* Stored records
=-=-=

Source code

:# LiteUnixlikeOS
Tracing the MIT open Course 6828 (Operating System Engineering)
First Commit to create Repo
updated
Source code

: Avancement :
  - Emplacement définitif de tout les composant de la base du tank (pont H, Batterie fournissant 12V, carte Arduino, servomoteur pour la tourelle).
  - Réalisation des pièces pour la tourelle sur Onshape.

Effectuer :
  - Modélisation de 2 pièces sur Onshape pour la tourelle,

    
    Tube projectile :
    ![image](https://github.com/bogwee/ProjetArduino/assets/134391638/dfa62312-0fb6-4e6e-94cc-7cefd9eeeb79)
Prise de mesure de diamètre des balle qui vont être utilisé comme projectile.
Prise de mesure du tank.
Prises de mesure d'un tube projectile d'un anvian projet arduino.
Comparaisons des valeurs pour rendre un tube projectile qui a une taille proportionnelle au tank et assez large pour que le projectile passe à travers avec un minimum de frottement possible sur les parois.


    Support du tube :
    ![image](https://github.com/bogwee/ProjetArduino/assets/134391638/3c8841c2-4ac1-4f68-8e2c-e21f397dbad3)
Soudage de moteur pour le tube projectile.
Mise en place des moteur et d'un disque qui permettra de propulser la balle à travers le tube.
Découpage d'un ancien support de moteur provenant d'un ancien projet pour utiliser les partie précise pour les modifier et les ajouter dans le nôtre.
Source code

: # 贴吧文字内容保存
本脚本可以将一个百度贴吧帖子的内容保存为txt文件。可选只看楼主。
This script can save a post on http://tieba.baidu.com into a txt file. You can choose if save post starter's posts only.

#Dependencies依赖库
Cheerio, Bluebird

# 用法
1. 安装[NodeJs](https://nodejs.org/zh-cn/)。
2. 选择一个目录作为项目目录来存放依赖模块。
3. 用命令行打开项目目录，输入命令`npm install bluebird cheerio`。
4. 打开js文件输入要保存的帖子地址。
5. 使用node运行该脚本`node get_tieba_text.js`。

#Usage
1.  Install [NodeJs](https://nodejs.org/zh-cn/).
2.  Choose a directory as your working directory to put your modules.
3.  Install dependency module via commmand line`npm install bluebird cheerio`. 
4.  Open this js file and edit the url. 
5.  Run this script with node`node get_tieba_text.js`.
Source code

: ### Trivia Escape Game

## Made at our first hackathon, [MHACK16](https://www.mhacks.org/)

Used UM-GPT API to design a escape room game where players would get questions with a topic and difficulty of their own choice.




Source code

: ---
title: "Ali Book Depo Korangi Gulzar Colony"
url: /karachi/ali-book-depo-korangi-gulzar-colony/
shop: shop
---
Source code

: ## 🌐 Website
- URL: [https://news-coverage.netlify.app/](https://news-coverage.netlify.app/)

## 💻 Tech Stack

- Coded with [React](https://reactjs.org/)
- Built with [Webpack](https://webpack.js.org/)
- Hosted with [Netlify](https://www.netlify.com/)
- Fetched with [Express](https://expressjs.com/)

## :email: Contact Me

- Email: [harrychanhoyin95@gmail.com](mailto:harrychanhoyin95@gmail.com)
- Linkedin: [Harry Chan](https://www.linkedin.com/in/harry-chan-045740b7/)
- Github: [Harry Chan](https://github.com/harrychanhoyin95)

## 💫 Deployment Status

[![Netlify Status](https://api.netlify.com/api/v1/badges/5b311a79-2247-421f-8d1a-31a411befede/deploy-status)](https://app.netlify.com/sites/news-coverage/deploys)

=-=-=

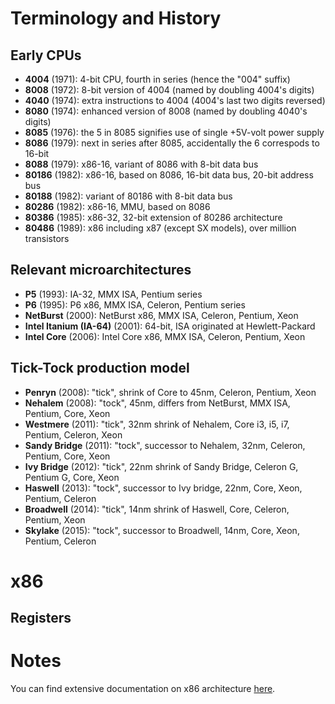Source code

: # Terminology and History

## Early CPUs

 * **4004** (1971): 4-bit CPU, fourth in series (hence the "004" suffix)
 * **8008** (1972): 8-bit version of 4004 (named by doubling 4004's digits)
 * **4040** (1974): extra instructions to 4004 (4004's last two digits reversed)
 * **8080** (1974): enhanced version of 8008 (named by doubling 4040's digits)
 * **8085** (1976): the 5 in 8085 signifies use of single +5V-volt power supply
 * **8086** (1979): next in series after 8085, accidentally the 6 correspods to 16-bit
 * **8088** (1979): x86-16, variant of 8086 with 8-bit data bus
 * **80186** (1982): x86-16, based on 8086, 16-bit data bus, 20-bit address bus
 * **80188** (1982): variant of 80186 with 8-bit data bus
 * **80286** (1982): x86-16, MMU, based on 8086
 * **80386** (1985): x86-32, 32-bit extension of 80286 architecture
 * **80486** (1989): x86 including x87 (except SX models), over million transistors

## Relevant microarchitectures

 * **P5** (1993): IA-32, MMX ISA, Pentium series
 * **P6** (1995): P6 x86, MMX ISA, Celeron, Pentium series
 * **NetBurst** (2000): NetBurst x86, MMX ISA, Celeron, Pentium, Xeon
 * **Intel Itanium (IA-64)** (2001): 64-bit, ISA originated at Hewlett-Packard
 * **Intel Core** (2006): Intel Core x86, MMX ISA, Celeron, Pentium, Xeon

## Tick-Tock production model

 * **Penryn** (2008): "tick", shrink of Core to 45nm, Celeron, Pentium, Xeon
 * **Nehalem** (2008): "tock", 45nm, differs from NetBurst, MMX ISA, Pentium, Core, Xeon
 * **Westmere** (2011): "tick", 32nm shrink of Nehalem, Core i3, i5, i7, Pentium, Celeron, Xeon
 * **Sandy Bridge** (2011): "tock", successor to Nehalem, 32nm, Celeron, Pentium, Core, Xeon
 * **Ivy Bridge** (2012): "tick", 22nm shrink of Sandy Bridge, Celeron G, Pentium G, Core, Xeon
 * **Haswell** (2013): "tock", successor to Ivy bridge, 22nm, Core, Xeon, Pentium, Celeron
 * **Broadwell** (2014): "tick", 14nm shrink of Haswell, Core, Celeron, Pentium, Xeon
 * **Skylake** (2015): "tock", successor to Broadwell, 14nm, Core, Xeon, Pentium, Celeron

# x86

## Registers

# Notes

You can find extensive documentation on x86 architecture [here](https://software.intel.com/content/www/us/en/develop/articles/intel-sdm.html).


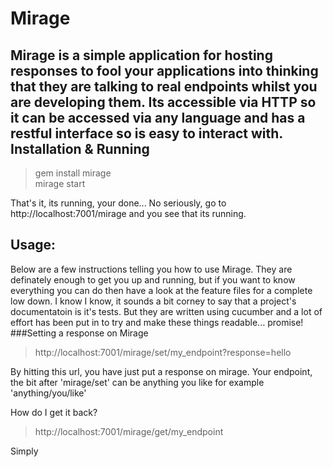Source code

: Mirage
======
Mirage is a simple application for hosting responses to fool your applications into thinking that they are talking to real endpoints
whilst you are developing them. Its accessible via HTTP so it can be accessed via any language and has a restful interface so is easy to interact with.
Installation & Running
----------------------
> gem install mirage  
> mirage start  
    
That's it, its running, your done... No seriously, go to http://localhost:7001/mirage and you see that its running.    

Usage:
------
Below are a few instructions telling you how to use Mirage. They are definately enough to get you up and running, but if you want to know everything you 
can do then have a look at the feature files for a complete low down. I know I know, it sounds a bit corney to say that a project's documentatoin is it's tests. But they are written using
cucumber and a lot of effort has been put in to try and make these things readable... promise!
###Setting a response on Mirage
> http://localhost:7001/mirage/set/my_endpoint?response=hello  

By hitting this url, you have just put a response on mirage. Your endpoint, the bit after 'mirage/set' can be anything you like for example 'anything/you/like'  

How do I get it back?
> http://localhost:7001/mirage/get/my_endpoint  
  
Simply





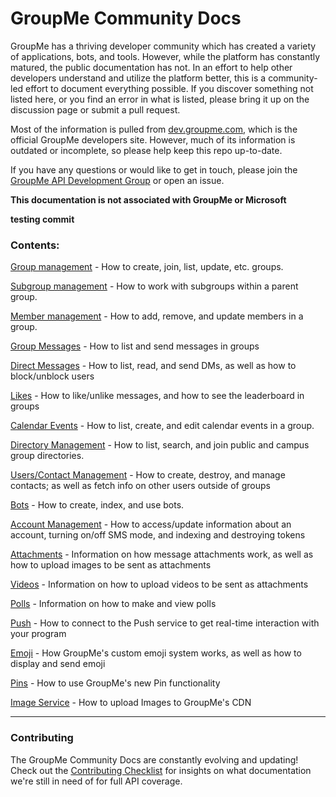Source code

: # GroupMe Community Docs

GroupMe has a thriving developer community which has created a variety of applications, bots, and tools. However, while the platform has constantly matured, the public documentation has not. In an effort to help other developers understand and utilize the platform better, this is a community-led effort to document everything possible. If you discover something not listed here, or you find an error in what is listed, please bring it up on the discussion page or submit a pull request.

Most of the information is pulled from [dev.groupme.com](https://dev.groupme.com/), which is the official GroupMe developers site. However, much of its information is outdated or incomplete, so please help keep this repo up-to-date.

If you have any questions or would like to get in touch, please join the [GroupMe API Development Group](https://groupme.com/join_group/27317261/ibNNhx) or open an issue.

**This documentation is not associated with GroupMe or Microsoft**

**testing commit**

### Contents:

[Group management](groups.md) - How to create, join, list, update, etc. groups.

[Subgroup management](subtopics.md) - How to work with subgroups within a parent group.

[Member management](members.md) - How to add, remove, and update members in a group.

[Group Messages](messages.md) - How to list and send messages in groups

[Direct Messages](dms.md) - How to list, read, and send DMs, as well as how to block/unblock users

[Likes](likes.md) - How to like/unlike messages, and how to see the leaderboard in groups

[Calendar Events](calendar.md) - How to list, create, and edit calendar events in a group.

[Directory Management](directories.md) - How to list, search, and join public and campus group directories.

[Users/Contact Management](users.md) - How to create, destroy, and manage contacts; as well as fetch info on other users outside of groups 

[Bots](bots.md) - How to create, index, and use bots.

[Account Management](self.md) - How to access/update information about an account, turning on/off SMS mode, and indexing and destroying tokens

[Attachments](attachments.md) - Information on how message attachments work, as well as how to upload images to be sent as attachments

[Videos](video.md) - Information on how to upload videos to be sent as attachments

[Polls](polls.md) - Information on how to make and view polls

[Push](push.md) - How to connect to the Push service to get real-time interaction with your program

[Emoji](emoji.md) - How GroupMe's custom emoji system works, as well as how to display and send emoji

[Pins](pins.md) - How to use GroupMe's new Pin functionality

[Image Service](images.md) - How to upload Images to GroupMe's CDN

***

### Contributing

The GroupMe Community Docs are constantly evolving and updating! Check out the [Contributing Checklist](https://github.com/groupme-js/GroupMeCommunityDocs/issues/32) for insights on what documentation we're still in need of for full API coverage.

=-=-=

* Exercise details
Return, word for word, the lines of the data above from the line with "# GroupMe Community Docs" through the line with "[Bots](bots.md) - How", inclusive.

* Answer section
: # GroupMe Community Docs

GroupMe has a thriving developer community which has created a variety of applications, bots, and tools. However, while the platform has constantly matured, the public documentation has not. In an effort to help other developers understand and utilize the platform better, this is a community-led effort to document everything possible. If you discover something not listed here, or you find an error in what is listed, please bring it up on the discussion page or submit a pull request.

Most of the information is pulled from [dev.groupme.com](https://dev.groupme.com/), which is the official GroupMe developers site. However, much of its information is outdated or incomplete, so please help keep this repo up-to-date.

If you have any questions or would like to get in touch, please join the [GroupMe API Development Group](https://groupme.com/join_group/27317261/ibNNhx) or open an issue.

**This documentation is not associated with GroupMe or Microsoft**

**testing commit**

### Contents:

[Group management](groups.md) - How to create, join, list, update, etc. groups.

[Subgroup management](subtopics.md) - How to work with subgroups within a parent group.

[Member management](members.md) - How to add, remove, and update members in a group.

[Group Messages](messages.md) - How to list and send messages in groups

[Direct Messages](dms.md) - How to list, read, and send DMs, as well as how to block/unblock users

[Likes](likes.md) - How to like/unlike messages, and how to see the leaderboard in groups

[Calendar Events](calendar.md) - How to list, create, and edit calendar events in a group.

[Directory Management](directories.md) - How to list, search, and join public and campus group directories.

[Users/Contact Management](users.md) - How to create, destroy, and manage contacts; as well as fetch info on other users outside of groups 

[Bots](bots.md) - How to create, index, and use bots.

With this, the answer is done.